Alan McKinnon alan at linuxholdings.co.za
Mon Sep 18 17:00:37 UTC 2006

On Monday 18 September 2006 18:46, ac wrote:
> Mario Vukelic wrote:
> > On Sun, 2006-09-17 at 19:23 +0800, Joel Bryan Juliano wrote:
> >> There is still some fragmentation on ext3 filesystems, on
> >> most cases it's very minimal, but it also depends on time
> >> or overall usage of ext3 filesystem before the
> >> fragmentation is visible.
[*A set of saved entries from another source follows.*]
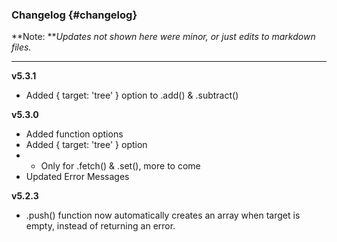 ### Changelog {#changelog}

**Note: **_Updates not shown here were minor, or just edits to markdown files._

---

**v5.3.1**

* Added { target: 'tree' } option to .add\(\) & .subtract\(\)

**v5.3.0**

* Added function options
* Added { target: 'tree' } option
* * Only for .fetch\(\) & .set\(\), more to come
* Updated Error Messages

**v5.2.3**

* .push\(\) function now automatically creates an array when target is empty, instead of returning an error.



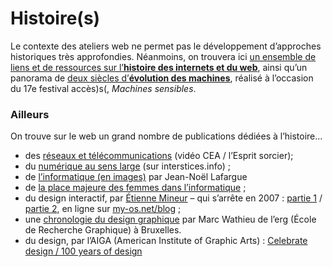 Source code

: # Histoire(s)

Le contexte des ateliers web ne permet pas le développement d’approches historiques très approfondies. Néanmoins, on trouvera ici [un ensemble de liens et de ressources sur l’**histoire des internets et du web**](internet/), ainsi qu’un panorama de [deux siècles d’**évolution des machines**](machines/), réalisé à l’occasion du 17e festival accès)s(, *Machines sensibles*.

### Ailleurs

On trouve sur le web un grand nombre de publications dédiées à l’histoire…

* des [réseaux et télécommunications](https://www.youtube.com/watch?v=LKGkmbz57ds) (vidéo CEA / l’Esprit sorcier);
* du [numérique au sens large](https://interstices.info/domaine/histoire-numerique/) (sur interstices.info) ;
* de [l’informatique (en images)](http://synchise.com/diaporamas/humanites_numeriques/Humanites_numeriques_02_histoire.pdf) par Jean-Noël Lafargue
* de [la place majeure des femmes dans l’informatique](http://computer-grrrls.gaite-lyrique.net/) ;
* du design interactif, par [Étienne Mineur](http://www.my-os.net/archives/) – qui s’arrête en 2007 : [partie 1](docs/conf_histoire_du_design_interactif_1.pdf) / [partie 2](docs/conf_histoire_du_design_interactif2.pdf), en ligne sur [my-os.net/blog](http://www.my-os.net/blog/index.php?2007/09/20/857-une-histoire-du-design-interactif-ii) ;
* une [chronologie du design graphique](http://www.multimedialab.be/doc/projections/doc_design_graphique.pdf) par Marc Wathieu de l’erg (École de Recherche Graphique) à Bruxelles.
* du design, par l’AIGA (American Institute of Graphic Arts) : [Celebrate design / 100 years of design](http://celebratedesign.org/) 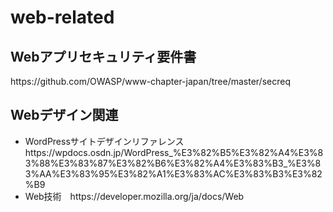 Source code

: # web-related

<h2>Webアプリセキュリティ要件書</h2>
<p>https://github.com/OWASP/www-chapter-japan/tree/master/secreq</p>

<h2>Webデザイン関連</h2>
<ul>
  <li>WordPressサイトデザインリファレンス　https://wpdocs.osdn.jp/WordPress_%E3%82%B5%E3%82%A4%E3%83%88%E3%83%87%E3%82%B6%E3%82%A4%E3%83%B3_%E3%83%AA%E3%83%95%E3%82%A1%E3%83%AC%E3%83%B3%E3%82%B9</li>
    <li>Web技術　https://developer.mozilla.org/ja/docs/Web</li>
</ul>
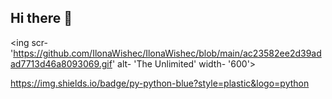 ## Hi there 👋

<ing scr- 'https://github.com/IlonaWishec/IlonaWishec/blob/main/ac23582ee2d39adad7713d46a8093069.gif' alt- 'The Unlimited' width- '600'>

https://img.shields.io/badge/py-python-blue?style=plastic&logo=python
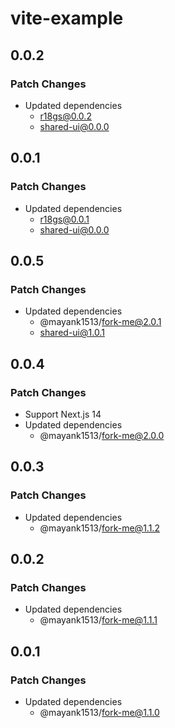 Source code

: # vite-example

## 0.0.2

### Patch Changes

- Updated dependencies
  - r18gs@0.0.2
  - shared-ui@0.0.0

## 0.0.1

### Patch Changes

- Updated dependencies
  - r18gs@0.0.1
  - shared-ui@0.0.0

## 0.0.5

### Patch Changes

- Updated dependencies
  - @mayank1513/fork-me@2.0.1
  - shared-ui@1.0.1

## 0.0.4

### Patch Changes

- Support Next.js 14
- Updated dependencies
  - @mayank1513/fork-me@2.0.0

## 0.0.3

### Patch Changes

- Updated dependencies
  - @mayank1513/fork-me@1.1.2

## 0.0.2

### Patch Changes

- Updated dependencies
  - @mayank1513/fork-me@1.1.1

## 0.0.1

### Patch Changes

- Updated dependencies
  - @mayank1513/fork-me@1.1.0
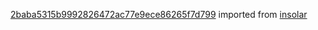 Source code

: [2baba5315b9992826472ac77e9ece86265f7d799](https://github.com/insolar/insolar/commit/2baba5315b9992826472ac77e9ece86265f7d799) imported from [insolar](https://github.com/insolar/insolar)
In general fragmentation only
> >> happens when you do many deletes and writes on a disk that
> >> is nearly full.
> >
> > In general fragmentation only happens when you do many
> > deletes and writes on a disk that is nearly full.
> This is I understand, the important point.
> If a disk is used as nearly full, it will not be able to
> self-defrag as it would with more space. I understand that a
> windows  file is placed in the earliest space, and the disk
> then fills in sequence, rather inflexible. Deletions and size
> changes cause fragmentation immediately. I think that ext3
> places a file in the body of the (empty space) partition, so
> that a deletion will result in a (still large) empty space. A
> bit simplistic but ok for my simplistic brain. --
> ac

The important point to consider is that on a typical windows 
system, the entire system is one partition. That includes every 
file in every directory for all possible usage patterns. The 
disk rapidly takes on the appearance of a pig's breakfast. 
There's a minimally 750M swap file in there as well, scattered 
over most of the disk.

Contrast that with conventional usage on *nix: swap is a 
partition, so it has no effect on the rest of the 
filesystem. /tmp is often a separate filesystem, or a tmpfs 
which has no effect on the disk. /usr tends to be rather static 
and files on it tend to remain in a contiguous group anyway, 
which is the entire end purpose of defrag after all. The 
various *bin and *lib directories tend to have files added 
incrementally which then stay the same until significantly 
large protions of them are changed at one time (upgrades). 
Only /home would really benefit from defrag, but again the most 
common usage is to incrementally add files which then stay put 
(think large mp3 collections).

The reason Linux doesn't have a defrag isn't so much because 
it's not needed, but more that it doesn't feature at all (much 
like a plane doesn't need oars because it's not a boat).